• Dataset records:
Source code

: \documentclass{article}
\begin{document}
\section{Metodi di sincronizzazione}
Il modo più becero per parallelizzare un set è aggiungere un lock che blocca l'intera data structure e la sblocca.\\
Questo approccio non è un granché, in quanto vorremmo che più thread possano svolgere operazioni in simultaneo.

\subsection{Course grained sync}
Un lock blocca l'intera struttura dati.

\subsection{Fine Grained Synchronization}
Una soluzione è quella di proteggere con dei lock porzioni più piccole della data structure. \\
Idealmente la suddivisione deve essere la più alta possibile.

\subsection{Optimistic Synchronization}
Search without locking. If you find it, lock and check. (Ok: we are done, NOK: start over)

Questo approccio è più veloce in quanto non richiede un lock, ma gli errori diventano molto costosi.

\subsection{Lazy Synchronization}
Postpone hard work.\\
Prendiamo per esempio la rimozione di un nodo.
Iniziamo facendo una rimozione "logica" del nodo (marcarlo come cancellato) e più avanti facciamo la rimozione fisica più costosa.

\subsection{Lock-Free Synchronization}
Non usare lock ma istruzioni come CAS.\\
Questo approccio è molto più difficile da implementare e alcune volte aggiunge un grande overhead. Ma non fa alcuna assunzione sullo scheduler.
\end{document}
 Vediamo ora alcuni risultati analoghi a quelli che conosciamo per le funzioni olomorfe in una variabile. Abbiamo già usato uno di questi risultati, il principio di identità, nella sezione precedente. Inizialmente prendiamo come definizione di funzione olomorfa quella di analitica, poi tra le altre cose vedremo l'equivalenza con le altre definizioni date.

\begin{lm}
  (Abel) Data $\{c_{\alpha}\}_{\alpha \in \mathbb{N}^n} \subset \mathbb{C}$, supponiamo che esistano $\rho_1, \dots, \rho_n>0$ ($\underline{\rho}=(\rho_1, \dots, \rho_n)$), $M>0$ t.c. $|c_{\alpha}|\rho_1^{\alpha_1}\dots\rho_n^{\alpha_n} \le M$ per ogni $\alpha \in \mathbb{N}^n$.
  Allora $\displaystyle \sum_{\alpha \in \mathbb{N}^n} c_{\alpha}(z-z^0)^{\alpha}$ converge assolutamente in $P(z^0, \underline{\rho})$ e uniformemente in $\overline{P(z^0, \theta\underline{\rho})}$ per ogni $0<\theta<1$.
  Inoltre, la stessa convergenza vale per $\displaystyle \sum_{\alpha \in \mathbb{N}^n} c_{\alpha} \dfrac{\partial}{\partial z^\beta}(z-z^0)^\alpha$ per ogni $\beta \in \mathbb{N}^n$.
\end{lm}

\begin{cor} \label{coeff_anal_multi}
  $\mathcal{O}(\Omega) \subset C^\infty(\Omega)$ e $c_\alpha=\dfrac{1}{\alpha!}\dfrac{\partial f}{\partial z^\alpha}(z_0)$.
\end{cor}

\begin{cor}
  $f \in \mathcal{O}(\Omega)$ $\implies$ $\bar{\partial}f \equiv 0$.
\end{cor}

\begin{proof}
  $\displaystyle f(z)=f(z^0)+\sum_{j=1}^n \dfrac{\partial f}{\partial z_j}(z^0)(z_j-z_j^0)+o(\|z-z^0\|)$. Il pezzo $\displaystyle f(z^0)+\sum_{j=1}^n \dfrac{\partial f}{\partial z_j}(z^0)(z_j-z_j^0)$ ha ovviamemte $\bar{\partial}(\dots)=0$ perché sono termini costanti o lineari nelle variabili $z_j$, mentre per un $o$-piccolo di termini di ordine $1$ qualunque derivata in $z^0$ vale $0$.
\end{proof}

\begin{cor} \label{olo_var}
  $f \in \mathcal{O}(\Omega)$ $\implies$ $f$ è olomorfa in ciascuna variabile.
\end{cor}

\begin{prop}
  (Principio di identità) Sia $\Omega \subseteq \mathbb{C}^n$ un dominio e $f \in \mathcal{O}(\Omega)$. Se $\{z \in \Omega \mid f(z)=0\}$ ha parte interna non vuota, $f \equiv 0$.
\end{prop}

• What the exercise asks: Every line that holds the word "come" should be copied from the records above.

• Finished exercise:
Iniziamo facendo una rimozione "logica" del nodo (marcarlo come cancellato) e più avanti facciamo la rimozione fisica più costosa.
Non usare lock ma istruzioni come CAS.\\
 Vediamo ora alcuni risultati analoghi a quelli che conosciamo per le funzioni olomorfe in una variabile. Abbiamo già usato uno di questi risultati, il principio di identità, nella sezione precedente. Inizialmente prendiamo come definizione di funzione olomorfa quella di analitica, poi tra le altre cose vedremo l'equivalenza con le altre definizioni date.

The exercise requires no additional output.